Wafer-scale two-photon lithography; detecting hidden defects; AFM plus AI.
Researchers from Lawrence Livermore National Laboratory (LLNL) and Stanford University demonstrated a two-photon lithography (TPL) platform for wafer-scale manufacturing.
The TPL platform uses large arrays of metalenses to split a femtosecond laser into more than 120,000 coordinated focal spots that write simultaneously across centimeter-scale areas. The approach can create 3D architectures with minimum feature sizes of 113 nanometers. It is also much faster than current systems.
“During the project, we realized that by dynamically switching the focal spots on and off and carefully planning the printing trajectory, we can actually print fully stochastic structures with a high degree of parallelization,” said Xiaoxing Xia, an LLNL materials engineer, in a press release.
To print structures that are not fully periodic, the team integrated a spatial light modulator that adjusts the intensity of each focal spot in real time. The system can switch beams on or off, tune linewidths with grayscale control, and choreograph beams to form larger patterns layer by layer.
“It means TPL finally has the potential for industry adoption,” said Songyun Gu, a postdoctoral researcher at LLNL, in a press release. “Previously it was purely an experimental tool for researchers. With wafer-scale nanomanufacturing, we have the potential to make nanomaterials and microdevices the same way we make computer chips, which are highly complex but can be made in volume at very low unit cost.
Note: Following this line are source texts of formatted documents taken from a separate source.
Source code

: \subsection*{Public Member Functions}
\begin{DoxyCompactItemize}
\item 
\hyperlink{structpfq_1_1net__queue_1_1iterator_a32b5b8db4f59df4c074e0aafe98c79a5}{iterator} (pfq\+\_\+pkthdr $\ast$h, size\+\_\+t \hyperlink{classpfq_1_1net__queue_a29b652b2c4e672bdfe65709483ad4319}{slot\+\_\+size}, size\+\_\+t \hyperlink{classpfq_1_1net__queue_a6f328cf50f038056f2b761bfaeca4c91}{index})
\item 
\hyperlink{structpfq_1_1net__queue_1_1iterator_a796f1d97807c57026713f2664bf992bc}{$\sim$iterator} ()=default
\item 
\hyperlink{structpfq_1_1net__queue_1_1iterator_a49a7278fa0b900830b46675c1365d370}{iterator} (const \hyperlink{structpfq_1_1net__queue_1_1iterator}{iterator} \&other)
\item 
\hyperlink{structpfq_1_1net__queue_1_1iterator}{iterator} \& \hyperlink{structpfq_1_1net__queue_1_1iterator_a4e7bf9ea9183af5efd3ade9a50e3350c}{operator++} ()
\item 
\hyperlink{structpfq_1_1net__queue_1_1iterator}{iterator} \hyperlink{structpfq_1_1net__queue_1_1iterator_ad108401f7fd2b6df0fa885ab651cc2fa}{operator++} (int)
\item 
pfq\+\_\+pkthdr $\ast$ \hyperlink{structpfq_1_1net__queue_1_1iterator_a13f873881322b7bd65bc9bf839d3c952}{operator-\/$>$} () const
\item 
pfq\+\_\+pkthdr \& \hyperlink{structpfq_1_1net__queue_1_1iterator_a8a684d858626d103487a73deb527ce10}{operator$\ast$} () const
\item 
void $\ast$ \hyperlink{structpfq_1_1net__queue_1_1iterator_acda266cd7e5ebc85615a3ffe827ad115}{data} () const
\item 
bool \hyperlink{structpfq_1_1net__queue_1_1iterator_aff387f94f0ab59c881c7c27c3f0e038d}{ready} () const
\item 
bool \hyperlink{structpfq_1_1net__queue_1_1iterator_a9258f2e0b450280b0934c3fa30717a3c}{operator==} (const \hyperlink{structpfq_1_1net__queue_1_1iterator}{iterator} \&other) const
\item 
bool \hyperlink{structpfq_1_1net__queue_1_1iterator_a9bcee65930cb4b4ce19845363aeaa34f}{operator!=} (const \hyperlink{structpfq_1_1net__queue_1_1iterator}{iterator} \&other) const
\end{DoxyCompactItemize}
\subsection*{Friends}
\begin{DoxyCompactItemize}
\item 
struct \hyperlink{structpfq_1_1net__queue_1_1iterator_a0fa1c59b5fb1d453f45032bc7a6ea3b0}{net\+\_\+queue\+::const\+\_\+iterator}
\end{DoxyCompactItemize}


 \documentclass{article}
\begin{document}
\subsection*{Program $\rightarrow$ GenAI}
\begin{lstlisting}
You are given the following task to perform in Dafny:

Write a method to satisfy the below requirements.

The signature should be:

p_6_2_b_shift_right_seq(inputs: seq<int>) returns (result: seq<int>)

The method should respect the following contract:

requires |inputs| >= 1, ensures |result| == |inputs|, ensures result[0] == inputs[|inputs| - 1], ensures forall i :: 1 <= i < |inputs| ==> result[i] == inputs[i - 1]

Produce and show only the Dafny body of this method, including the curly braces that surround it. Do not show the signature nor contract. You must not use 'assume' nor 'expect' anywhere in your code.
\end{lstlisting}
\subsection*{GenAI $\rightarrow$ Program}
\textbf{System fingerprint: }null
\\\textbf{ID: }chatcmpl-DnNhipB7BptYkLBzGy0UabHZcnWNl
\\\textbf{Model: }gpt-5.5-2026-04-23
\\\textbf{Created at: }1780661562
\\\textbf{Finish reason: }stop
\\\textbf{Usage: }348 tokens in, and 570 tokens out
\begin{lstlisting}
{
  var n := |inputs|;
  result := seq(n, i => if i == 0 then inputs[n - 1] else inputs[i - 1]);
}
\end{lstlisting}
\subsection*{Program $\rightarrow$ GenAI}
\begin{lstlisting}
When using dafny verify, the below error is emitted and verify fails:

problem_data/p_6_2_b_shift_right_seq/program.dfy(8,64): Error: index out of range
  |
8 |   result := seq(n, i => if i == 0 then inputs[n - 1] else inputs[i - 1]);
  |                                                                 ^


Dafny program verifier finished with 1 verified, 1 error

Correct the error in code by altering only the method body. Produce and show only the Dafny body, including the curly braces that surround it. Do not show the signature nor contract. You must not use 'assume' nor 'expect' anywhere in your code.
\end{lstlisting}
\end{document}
And meta-optics is exactly the solution.” [1]
Researchers from the Korea Advanced Institute of Science and Technology (KAIST), IBM T. J. Watson Research Center, and Korea Institute of Energy Research developed a measurement technique that can simultaneously analyze electronic trap defects that hinder electrical transport as well as charge carrier transport properties inside semiconductors.
The approach uses Hall measurements with the addition of controlled light illumination and temperature variation. Under weak illumination, newly generated electrons are first captured by electronic traps. As the light intensity is gradually increased, the traps become filled, and subsequently generated electrons begin to move freely. By analyzing this transition process, the researchers were able to precisely calculate the density and characteristics of electronic traps. The researchers say the method has approximately 1,000 times higher sensitivity than conventional techniques.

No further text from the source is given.